Le président français, Emmanuel Macron, a annoncé, lundi 11 mai, un montant global de 23 milliards d’euros d’investissements en faveur de l’Afrique, dont 14 milliards d’euros d’investissements strictement français, publics et privés.
Il a fait cette annonce lors de la clôture du forum des affaires du sommet franco‑africain Africa Forward, tenu à Nairobi, au Kenya.

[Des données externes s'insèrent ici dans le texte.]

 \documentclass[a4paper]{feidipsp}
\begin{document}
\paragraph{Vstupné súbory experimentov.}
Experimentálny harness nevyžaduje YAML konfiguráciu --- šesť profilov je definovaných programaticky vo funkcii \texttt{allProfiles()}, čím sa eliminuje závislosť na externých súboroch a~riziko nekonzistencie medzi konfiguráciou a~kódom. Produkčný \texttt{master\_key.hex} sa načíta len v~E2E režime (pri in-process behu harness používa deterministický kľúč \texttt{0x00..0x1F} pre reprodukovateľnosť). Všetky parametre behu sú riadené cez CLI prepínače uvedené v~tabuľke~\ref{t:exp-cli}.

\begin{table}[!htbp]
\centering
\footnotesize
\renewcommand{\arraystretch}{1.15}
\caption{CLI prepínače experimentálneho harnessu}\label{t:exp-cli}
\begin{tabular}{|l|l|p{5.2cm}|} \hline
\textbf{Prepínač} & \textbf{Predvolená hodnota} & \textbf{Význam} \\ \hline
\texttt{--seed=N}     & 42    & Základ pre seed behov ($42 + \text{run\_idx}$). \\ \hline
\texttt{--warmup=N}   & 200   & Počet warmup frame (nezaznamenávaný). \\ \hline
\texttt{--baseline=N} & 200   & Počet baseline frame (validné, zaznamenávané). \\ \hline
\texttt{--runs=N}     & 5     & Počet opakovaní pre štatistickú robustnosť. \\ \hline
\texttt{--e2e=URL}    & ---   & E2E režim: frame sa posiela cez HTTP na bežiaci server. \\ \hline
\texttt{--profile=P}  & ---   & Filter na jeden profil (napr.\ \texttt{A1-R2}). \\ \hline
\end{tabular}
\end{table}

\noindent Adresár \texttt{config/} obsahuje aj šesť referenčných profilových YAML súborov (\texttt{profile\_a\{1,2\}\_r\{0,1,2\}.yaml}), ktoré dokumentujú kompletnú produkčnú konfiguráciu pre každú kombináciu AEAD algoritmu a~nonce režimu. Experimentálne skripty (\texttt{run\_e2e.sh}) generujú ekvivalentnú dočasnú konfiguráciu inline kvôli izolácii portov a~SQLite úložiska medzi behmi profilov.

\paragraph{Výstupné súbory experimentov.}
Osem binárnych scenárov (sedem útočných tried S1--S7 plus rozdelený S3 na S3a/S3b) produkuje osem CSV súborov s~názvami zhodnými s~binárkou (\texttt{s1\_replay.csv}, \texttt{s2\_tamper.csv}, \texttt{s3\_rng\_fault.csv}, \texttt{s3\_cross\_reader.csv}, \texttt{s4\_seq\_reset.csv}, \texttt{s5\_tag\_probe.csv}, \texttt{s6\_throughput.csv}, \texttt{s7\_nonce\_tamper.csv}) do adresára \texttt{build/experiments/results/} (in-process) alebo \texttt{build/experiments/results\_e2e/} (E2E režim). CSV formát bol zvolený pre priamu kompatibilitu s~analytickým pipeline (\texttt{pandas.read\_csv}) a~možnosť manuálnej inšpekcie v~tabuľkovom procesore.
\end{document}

Parmi les principaux secteurs bénéficiaires de ces investissements français figurent la transition énergétique, avec 4,3 milliards d’euros, le numérique et l’intelligence artificielle (3,76 milliards), l’économie bleue (3,3 milliards) et l’agriculture (1 milliard), selon l’Élysée.
En outre, 942 millions d’euros sont destinés au secteur de la santé, 300 millions à celui de l’industrialisation et 250 millions d’euros au secteur bancaire et financier.
Ce mardi 12 mai, dernier jour du sommet, une rencontre a réuni des responsables politiques ainsi qu’une trentaine de PDG africains et français afin d’échanger sur les enjeux liés à l’industrialisation et à la transition énergétique.
Très sollicité, le secteur privé a plaidé pour davantage de stabilité économique et des règles fiscales plus prévisibles. Les entreprises présentes, parmi lesquelles CMA CGM, Orange, Equity Bank et TotalEnergies, représentent à elles seules plus de 100 milliards d’euros de chiffre d’affaires sur le continent africain.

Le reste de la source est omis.